§ The task
Lines containing the string "weather": how many are there below? Answer with the number only.

Provided data Start Marker

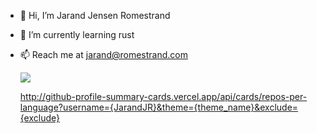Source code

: - 👋 Hi, I’m Jarand Jensen Romestrand
- 🌱 I’m currently learning rust
- 📫 Reach me at jarand@romestrand.com

  <img src="https://github-readme-stats.vercel.app/api/top-langs?username=JarandJR&show_icons=true&theme=radical&layout=compact"/>

  http://github-profile-summary-cards.vercel.app/api/cards/repos-per-language?username={JarandJR}&theme={theme_name}&exclude={exclude}


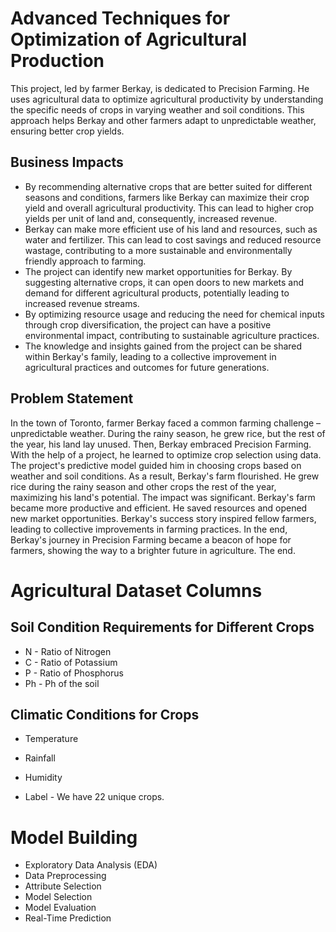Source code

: 

# Advanced Techniques for Optimization of Agricultural Production
 This project, led by farmer Berkay, is dedicated to Precision Farming. He uses agricultural data to optimize agricultural productivity by understanding the specific needs of crops in varying weather and soil conditions. This approach helps Berkay and other farmers adapt to unpredictable weather, ensuring better crop yields.
## Business Impacts
* By recommending alternative crops that are better suited for different seasons and conditions, farmers like Berkay can maximize their crop yield and overall agricultural productivity. This can lead to higher crop yields per unit of land and, consequently, increased revenue.
* Berkay can make more efficient use of his land and resources, such as water and fertilizer. This can lead to cost savings and reduced resource wastage, contributing to a more sustainable and environmentally friendly approach to farming.
* The project can identify new market opportunities for Berkay. By suggesting alternative crops, it can open doors to new markets and demand for different agricultural products, potentially leading to increased revenue streams.
* By optimizing resource usage and reducing the need for chemical inputs through crop diversification, the project can have a positive environmental impact, contributing to sustainable agriculture practices.
* The knowledge and insights gained from the project can be shared within Berkay's family, leading to a collective improvement in agricultural practices and outcomes for future generations.



## Problem Statement
 In the town of Toronto, farmer Berkay faced a common farming challenge – unpredictable weather. During the rainy season, he grew rice, but the rest of the year, his land lay unused. Then, Berkay embraced Precision Farming. With the help of a project, he learned to optimize crop selection using data. The project's predictive model guided him in choosing crops based on weather and soil conditions. As a result, Berkay's farm flourished. He grew rice during the rainy season and other crops the rest of the year, maximizing his land's potential. The impact was significant. Berkay's farm became more productive and efficient. He saved resources and opened new market opportunities. Berkay's success story inspired fellow farmers, leading to collective improvements in farming practices. In the end, Berkay's journey in Precision Farming became a beacon of hope for farmers, showing the way to a brighter future in agriculture.
The end.
# Agricultural Dataset Columns
## Soil Condition Requirements for Different Crops
 * N - Ratio of Nitrogen
 * C - Ratio of Potassium 
 * P - Ratio of Phosphorus
 * Ph - Ph of the soil
 ## Climatic Conditions for Crops
 * Temperature 
 * Rainfall
 * Humidity

 * Label - We have 22 unique crops.
# Model Building
* Exploratory Data Analysis (EDA)
* Data Preprocessing
* Attribute Selection
* Model Selection
* Model Evaluation
* Real-Time Prediction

Provided data End Marker

§ Expected answer
2